=== EXERCISE ===
Range to output from the entries below: the line containing "Quand vous jouez" through the line containing "être l'option préférée.". Set it down exactly, ends included, nothing else.

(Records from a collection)
==================================================
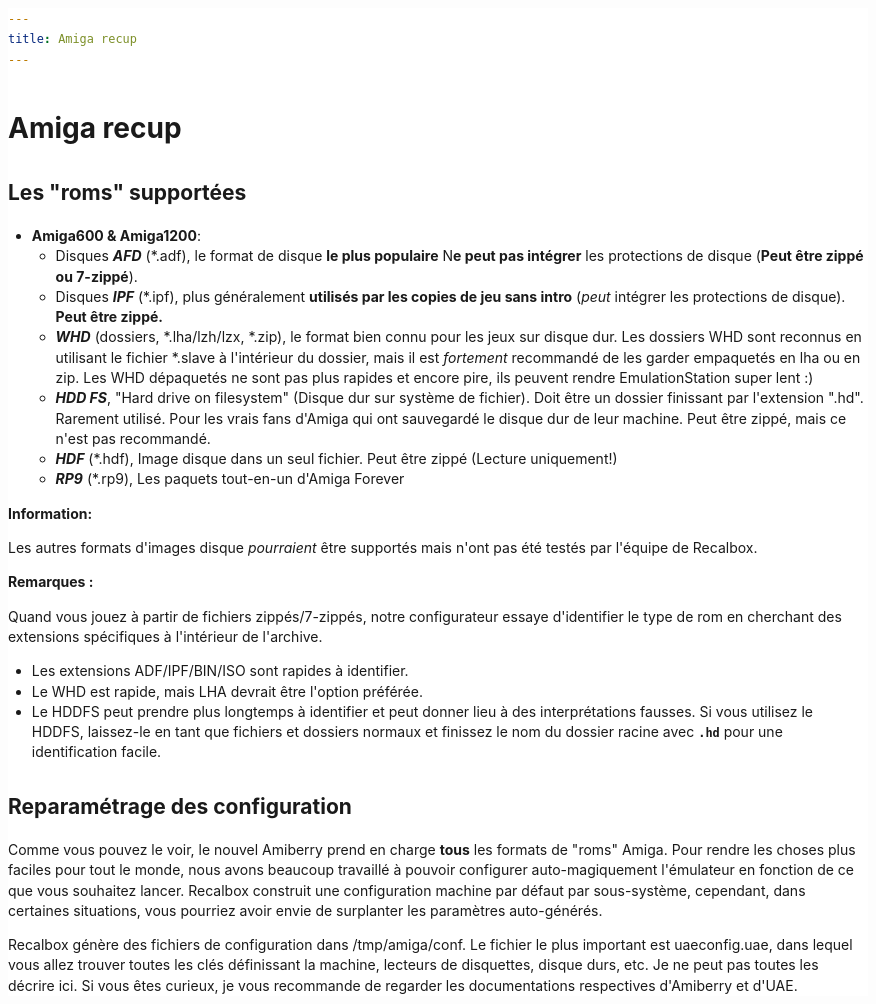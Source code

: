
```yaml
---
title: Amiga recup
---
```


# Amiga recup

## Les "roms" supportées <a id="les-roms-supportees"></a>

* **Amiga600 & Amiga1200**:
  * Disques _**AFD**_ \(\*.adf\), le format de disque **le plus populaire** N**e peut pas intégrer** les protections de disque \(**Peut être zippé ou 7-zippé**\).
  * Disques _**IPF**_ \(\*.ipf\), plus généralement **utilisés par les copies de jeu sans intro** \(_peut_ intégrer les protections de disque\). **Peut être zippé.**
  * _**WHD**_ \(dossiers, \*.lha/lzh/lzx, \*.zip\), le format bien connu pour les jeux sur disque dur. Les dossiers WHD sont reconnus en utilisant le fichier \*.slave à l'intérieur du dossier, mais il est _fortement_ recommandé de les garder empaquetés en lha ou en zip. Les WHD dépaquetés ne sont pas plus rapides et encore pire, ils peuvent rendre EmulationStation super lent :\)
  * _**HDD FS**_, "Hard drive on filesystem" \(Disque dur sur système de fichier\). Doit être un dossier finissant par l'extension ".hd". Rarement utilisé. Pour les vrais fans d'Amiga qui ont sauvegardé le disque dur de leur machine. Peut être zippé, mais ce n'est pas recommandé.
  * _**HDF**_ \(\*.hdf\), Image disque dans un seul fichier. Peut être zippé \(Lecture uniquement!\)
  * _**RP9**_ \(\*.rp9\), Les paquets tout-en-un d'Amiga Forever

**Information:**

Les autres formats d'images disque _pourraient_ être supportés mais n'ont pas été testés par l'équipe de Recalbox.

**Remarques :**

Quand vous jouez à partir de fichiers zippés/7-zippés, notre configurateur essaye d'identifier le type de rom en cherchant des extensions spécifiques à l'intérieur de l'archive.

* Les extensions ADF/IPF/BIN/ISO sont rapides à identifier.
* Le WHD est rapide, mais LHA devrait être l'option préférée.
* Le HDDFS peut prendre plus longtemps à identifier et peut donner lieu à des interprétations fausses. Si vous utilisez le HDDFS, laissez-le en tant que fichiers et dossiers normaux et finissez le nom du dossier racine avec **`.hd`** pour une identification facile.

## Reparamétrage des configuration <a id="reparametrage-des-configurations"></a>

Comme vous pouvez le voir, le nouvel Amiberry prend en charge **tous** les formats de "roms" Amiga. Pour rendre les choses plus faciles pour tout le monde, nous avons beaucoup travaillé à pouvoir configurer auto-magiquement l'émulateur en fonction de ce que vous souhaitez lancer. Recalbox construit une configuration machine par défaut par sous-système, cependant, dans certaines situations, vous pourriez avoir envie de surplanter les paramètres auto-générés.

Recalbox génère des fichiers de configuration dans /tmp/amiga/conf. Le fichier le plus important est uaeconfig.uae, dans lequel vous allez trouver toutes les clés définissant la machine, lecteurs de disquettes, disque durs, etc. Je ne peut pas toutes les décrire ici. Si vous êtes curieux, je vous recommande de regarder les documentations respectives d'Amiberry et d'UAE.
==================================================
=== WRITTEN ANSWER ===
Quand vous jouez à partir de fichiers zippés/7-zippés, notre configurateur essaye d'identifier le type de rom en cherchant des extensions spécifiques à l'intérieur de l'archive.

* Les extensions ADF/IPF/BIN/ISO sont rapides à identifier.
* Le WHD est rapide, mais LHA devrait être l'option préférée.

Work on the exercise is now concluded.